>>>

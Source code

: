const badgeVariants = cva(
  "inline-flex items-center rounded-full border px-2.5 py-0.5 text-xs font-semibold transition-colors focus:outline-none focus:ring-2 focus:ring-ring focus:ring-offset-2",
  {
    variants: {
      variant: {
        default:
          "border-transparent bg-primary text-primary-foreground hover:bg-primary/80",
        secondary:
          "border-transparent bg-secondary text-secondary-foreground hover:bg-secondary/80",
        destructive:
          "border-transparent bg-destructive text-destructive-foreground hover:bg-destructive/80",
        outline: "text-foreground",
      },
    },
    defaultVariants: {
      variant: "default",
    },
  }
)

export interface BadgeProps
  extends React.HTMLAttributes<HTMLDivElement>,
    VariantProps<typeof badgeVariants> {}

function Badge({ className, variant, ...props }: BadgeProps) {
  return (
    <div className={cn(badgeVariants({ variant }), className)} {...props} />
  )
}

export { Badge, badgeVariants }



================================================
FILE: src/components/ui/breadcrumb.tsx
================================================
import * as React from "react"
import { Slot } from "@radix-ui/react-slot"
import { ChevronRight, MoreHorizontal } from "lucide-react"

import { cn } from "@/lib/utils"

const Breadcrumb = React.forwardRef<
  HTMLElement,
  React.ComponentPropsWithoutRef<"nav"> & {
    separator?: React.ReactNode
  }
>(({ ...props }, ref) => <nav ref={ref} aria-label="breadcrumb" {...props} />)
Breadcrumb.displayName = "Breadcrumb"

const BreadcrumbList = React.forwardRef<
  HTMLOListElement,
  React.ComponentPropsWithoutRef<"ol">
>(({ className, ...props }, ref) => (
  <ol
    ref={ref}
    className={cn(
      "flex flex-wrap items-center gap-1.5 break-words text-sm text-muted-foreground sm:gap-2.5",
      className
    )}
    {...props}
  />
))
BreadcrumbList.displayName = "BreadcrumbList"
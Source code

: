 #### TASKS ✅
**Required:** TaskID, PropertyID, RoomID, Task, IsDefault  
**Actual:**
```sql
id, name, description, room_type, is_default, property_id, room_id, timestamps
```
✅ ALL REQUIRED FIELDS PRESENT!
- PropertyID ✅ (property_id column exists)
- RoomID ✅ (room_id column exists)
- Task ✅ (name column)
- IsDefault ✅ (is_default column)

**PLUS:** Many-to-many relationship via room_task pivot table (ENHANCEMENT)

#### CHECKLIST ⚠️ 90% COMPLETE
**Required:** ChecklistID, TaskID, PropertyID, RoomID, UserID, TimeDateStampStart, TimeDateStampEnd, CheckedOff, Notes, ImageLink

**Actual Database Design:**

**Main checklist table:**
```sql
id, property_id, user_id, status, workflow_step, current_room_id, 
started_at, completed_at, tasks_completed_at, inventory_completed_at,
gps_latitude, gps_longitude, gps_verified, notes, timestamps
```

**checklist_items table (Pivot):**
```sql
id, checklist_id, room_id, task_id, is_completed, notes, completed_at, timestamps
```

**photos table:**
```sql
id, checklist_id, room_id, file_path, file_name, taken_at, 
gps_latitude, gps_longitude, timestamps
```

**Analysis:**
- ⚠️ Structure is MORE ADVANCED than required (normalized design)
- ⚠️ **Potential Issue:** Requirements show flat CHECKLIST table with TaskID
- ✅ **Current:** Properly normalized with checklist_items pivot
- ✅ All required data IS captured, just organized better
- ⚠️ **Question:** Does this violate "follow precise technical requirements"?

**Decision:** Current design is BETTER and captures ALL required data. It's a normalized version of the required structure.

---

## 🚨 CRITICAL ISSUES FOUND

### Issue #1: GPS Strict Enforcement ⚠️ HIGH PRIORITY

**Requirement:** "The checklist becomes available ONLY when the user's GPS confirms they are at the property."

<<<

• [Your objective]: Please reproduce each entry exactly as it appears.

• [Task response]:
Source code

:const badgeVariants = cva(
  "inline-flex items-center rounded-full border px-2.5 py-0.5 text-xs font-semibold transition-colors focus:outline-none focus:ring-2 focus:ring-ring focus:ring-offset-2",
  {
    variants: {
      variant: {
        default:
          "border-transparent bg-primary text-primary-foreground hover:bg-primary/80",
        secondary:
          "border-transparent bg-secondary text-secondary-foreground hover:bg-secondary/80",
        destructive:
          "border-transparent bg-destructive text-destructive-foreground hover:bg-destructive/80",
        outline: "text-foreground",
      },
    },
    defaultVariants: {
      variant: "default",
    },
  }
)

export interface BadgeProps
  extends React.HTMLAttributes<HTMLDivElement>,
    VariantProps<typeof badgeVariants> {}

function Badge({ className, variant, ...props }: BadgeProps) {
  return (
    <div className={cn(badgeVariants({ variant }), className)} {...props} />
  )
}

export { Badge, badgeVariants }



================================================
FILE: src/components/ui/breadcrumb.tsx
================================================
import * as React from "react"
import { Slot } from "@radix-ui/react-slot"
import { ChevronRight, MoreHorizontal } from "lucide-react"

import { cn } from "@/lib/utils"

const Breadcrumb = React.forwardRef<
  HTMLElement,
  React.ComponentPropsWithoutRef<"nav"> & {
    separator?: React.ReactNode
  }
>(({ ...props }, ref) => <nav ref={ref} aria-label="breadcrumb" {...props} />)
Breadcrumb.displayName = "Breadcrumb"

const BreadcrumbList = React.forwardRef<
  HTMLOListElement,
  React.ComponentPropsWithoutRef<"ol">
>(({ className, ...props }, ref) => (
  <ol
    ref={ref}
    className={cn(
      "flex flex-wrap items-center gap-1.5 break-words text-sm text-muted-foreground sm:gap-2.5",
      className
    )}
    {...props}
  />
))
BreadcrumbList.displayName = "BreadcrumbList"
Source code

: #### TASKS ✅
**Required:** TaskID, PropertyID, RoomID, Task, IsDefault  
**Actual:**
```sql
id, name, description, room_type, is_default, property_id, room_id, timestamps
```
✅ ALL REQUIRED FIELDS PRESENT!
- PropertyID ✅ (property_id column exists)
- RoomID ✅ (room_id column exists)
- Task ✅ (name column)
- IsDefault ✅ (is_default column)

**PLUS:** Many-to-many relationship via room_task pivot table (ENHANCEMENT)

#### CHECKLIST ⚠️ 90% COMPLETE
**Required:** ChecklistID, TaskID, PropertyID, RoomID, UserID, TimeDateStampStart, TimeDateStampEnd, CheckedOff, Notes, ImageLink

**Actual Database Design:**

**Main checklist table:**
```sql
id, property_id, user_id, status, workflow_step, current_room_id, 
started_at, completed_at, tasks_completed_at, inventory_completed_at,
gps_latitude, gps_longitude, gps_verified, notes, timestamps
```

**checklist_items table (Pivot):**
```sql
id, checklist_id, room_id, task_id, is_completed, notes, completed_at, timestamps
```

**photos table:**
```sql
id, checklist_id, room_id, file_path, file_name, taken_at, 
gps_latitude, gps_longitude, timestamps
```

**Analysis:**
- ⚠️ Structure is MORE ADVANCED than required (normalized design)
- ⚠️ **Potential Issue:** Requirements show flat CHECKLIST table with TaskID
- ✅ **Current:** Properly normalized with checklist_items pivot
- ✅ All required data IS captured, just organized better
- ⚠️ **Question:** Does this violate "follow precise technical requirements"?

**Decision:** Current design is BETTER and captures ALL required data. It's a normalized version of the required structure.

---

## 🚨 CRITICAL ISSUES FOUND

### Issue #1: GPS Strict Enforcement ⚠️ HIGH PRIORITY

**Requirement:** "The checklist becomes available ONLY when the user's GPS confirms they are at the property."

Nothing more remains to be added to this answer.